La norma cui Abruzzo si riferisce è il nuovo Regolamento per la trattazione dei ricorsi e degli affari di competenza del Consiglio nazionale dell'Ordine dei giornalisti, approvato con decreto ministeriale il 21 febbraio del 2014 e pubblicato sul Bollettino ufficiale del ministero della Giustizia lo scorso 31 marzo. La norma dice che titolari del ricorso contro delibere di archiviazione o proscioglimento sono soltanto il procuratore generale competente e l'interessato, dunque il giornalista. Non l'eventuale parte lesa, nel caso Allam l'associazione Media&diritto rappresentata dall'avvocato Luca Bauccio, che è tra l'altro difensore dell'Ucoii, l'Unione delle comunità islamiche d'Italia. Non solo. La nuova norma, all'articolo 13, prevede il «Divieto di reformatio in peius », (revisione in peggio) e l'apertura del procedimento disciplinare contro Allam lo è di per sé, visto che il Lazio aveva archiviato. Lo stesso Regolamento, però, all'articolo 18, prevede che le nuove regole valgano per i procedimenti successivi all'entrata in vigore del Regolamento stesso, il 31 marzo 2014. Anzi, prescrive: «Ai procedimenti già introdotti e pendenti alla stessa data si applica il regolamento precedente». E il ricorso contro la decisione sul caso Allam è stato presentato il 19 febbraio 2014, dunque prima. Ma per Abruzzo il problema non sussiste: «Vale – afferma – la norma più favorevole all'imputato, tempus regit actum (il tempo regola l'azione, e cioè vale la legislazione del momento in cui l'atto processuale viene celebrato, ndr ). Non c'è alcun dubbio, non si possono fare errori così, per me il caso è chiuso. I regolamenti non possono essere in contrasto con le leggi di riferimento. Il Consiglio nazionale di disciplina non avrebbe dovuto decidere, la legge non glielo consentiva. È assurdo, quando io ero presidente mi sforzavo di trovare norme favorevoli ai colleghi, con Allam è avvenuto il contrario. Credo comunque che, con un po' di buon senso, l'Ordine possa risolvere il caso».

Abruzzo ha espresso la sua posizione anche sul suo sito. E il presidente dell'Ordine Enzo Iacopino ha replicato con una lettera, pubblicata su Facebook , in cui richiama l'articolo 18 del Regolamento: «Un ostacolo – scrive – che neanche Marcello Fiasconaro (quanto sono vecchio!) primatista del mondo sugli 800 metri sarebbe riuscito a superare tra il 1973 e il 1976, ai tempi d'oro: suoi e nostri, miei e tuoi».
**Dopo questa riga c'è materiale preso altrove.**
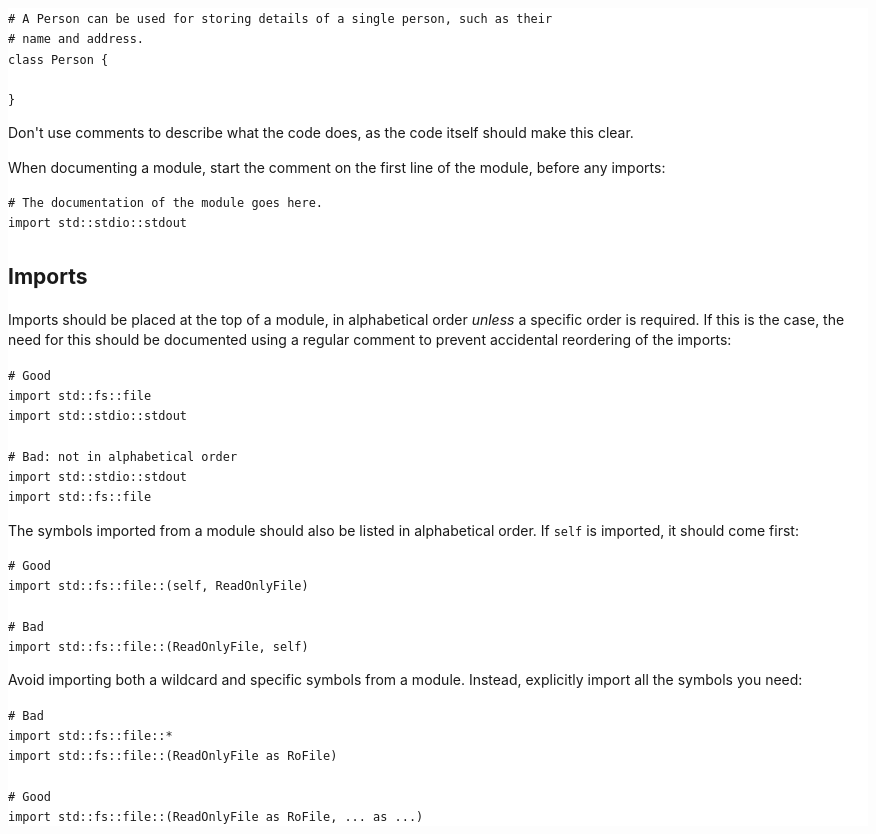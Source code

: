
 ```inko
# A Person can be used for storing details of a single person, such as their
# name and address.
class Person {

}
```

Don't use comments to describe what the code does, as the code itself should
make this clear.

When documenting a module, start the comment on the first line of the module,
before any imports:

```inko
# The documentation of the module goes here.
import std::stdio::stdout
```

## Imports

Imports should be placed at the top of a module, in alphabetical order _unless_
a specific order is required. If this is the case, the need for this should be
documented using a regular comment to prevent accidental reordering of the
imports:

```inko
# Good
import std::fs::file
import std::stdio::stdout

# Bad: not in alphabetical order
import std::stdio::stdout
import std::fs::file
```

The symbols imported from a module should also be listed in alphabetical order.
If `self` is imported, it should come first:

```inko
# Good
import std::fs::file::(self, ReadOnlyFile)

# Bad
import std::fs::file::(ReadOnlyFile, self)
```

Avoid importing both a wildcard and specific symbols from a module. Instead,
explicitly import all the symbols you need:

```inko
# Bad
import std::fs::file::*
import std::fs::file::(ReadOnlyFile as RoFile)

# Good
import std::fs::file::(ReadOnlyFile as RoFile, ... as ...)
```
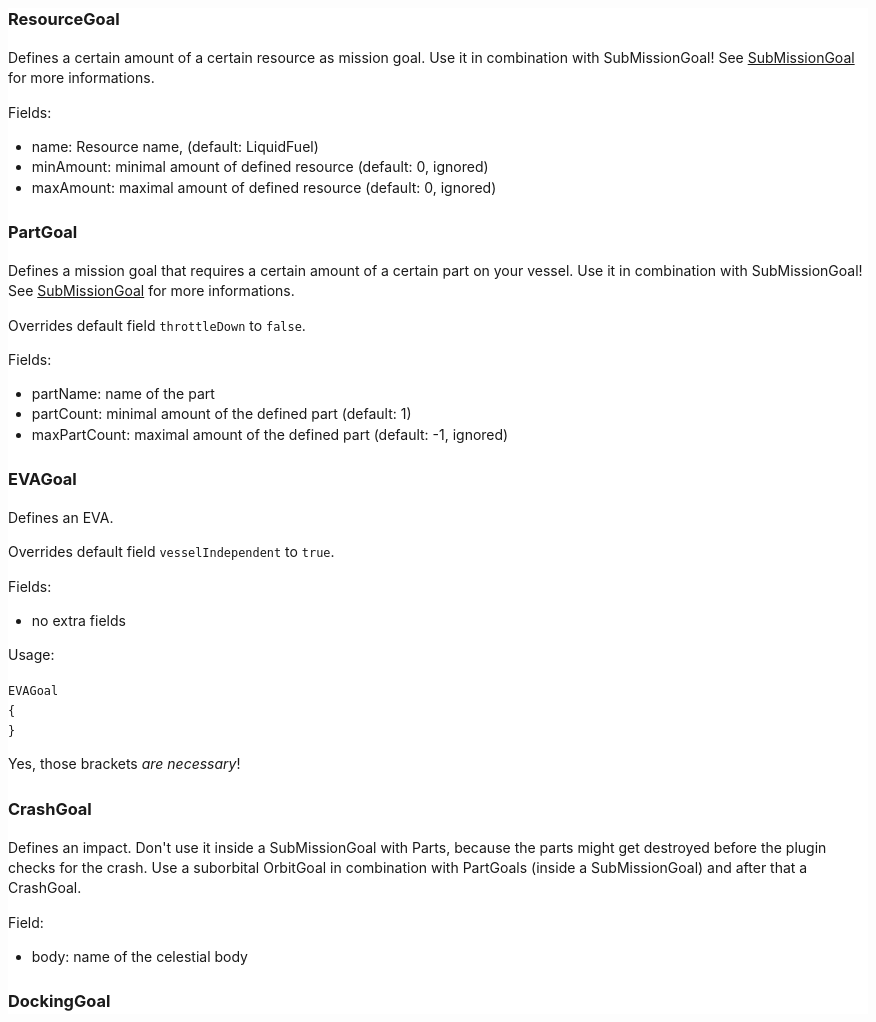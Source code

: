 
### ResourceGoal

Defines a certain amount of a certain resource as mission goal.
Use it in combination with SubMissionGoal! See [SubMissionGoal](#submission) for more informations.

Fields:

* name: Resource name, (default: LiquidFuel)
* minAmount: minimal amount of defined resource (default: 0, ignored)
* maxAmount: maximal amount of defined resource (default: 0, ignored)


### PartGoal

Defines a mission goal that requires a certain amount of a certain part on your vessel.
Use it in combination with SubMissionGoal! See [SubMissionGoal](#submission) for more informations.

Overrides default field `throttleDown` to `false`.

Fields:

* partName: name of the part
* partCount: minimal amount of the defined part (default: 1)
* maxPartCount: maximal amount of the defined part (default: -1, ignored)

### EVAGoal

Defines an EVA.

Overrides default field `vesselIndependent` to `true`.

Fields:

* no extra fields

Usage:

    EVAGoal
    {
    }

Yes, those brackets *are necessary*!

### CrashGoal

Defines an impact. Don't use it inside a SubMissionGoal with Parts, because the parts might get destroyed
before the plugin checks for the crash. Use a suborbital OrbitGoal in combination with PartGoals (inside a
SubMissionGoal) and after that a CrashGoal.

Field:
* body: name of the celestial body


### DockingGoal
C'è però una strana coincidenza. Due giorni fa, con una nota pubblicata in apertura del sito dell'Ordine dei giornalisti, si replicava alle polemiche sollevate dal caso Allam ricordando il caso di un giornalista lombardo sanzionato per antisemitismo: «Nessuno insorse - recitava – quando il Consiglio Nazionale dell'Ordine dei Giornalisti (allora competente in materia disciplinare) respinse il ricorso presentato dal direttore di un giornale lombardo che era stato sospeso per due mesi dall'esercizio dell'attività professionale per avere pubblicato scritti ed articoli ritenuti di chiaro carattere antisemita». Proprio la vicenda su cui si basa il ricorso in appello che l'avvocato Bauccio ha presentato contro Allam al Consiglio di disciplina nazionale, e che il Consiglio ha accolto ritenendolo «non manifestamente infondato». Lo rivela, su Facebook , lo stesso avvocato Bauccio: «Solo poco tempo fa – scrive nel suo lungo post – il direttore di un giornale di Mantova fu sanzionato - giustamente - per aver scritto in un articolo che gli ebrei erano “rompicoglioni” e che se avevano subito nel corso della storia tutte quelle persecuzioni un motivo doveva pur esserci.

Sappiate dunque che il mio ricorso si è fondato proprio su quella decisione». Proprio quella richiamata nella nota pubblicata sul sito dell'Ordine dei giornalisti. Intanto Allam prepara la sua autodifesa, da presentare entro il 30 settembre.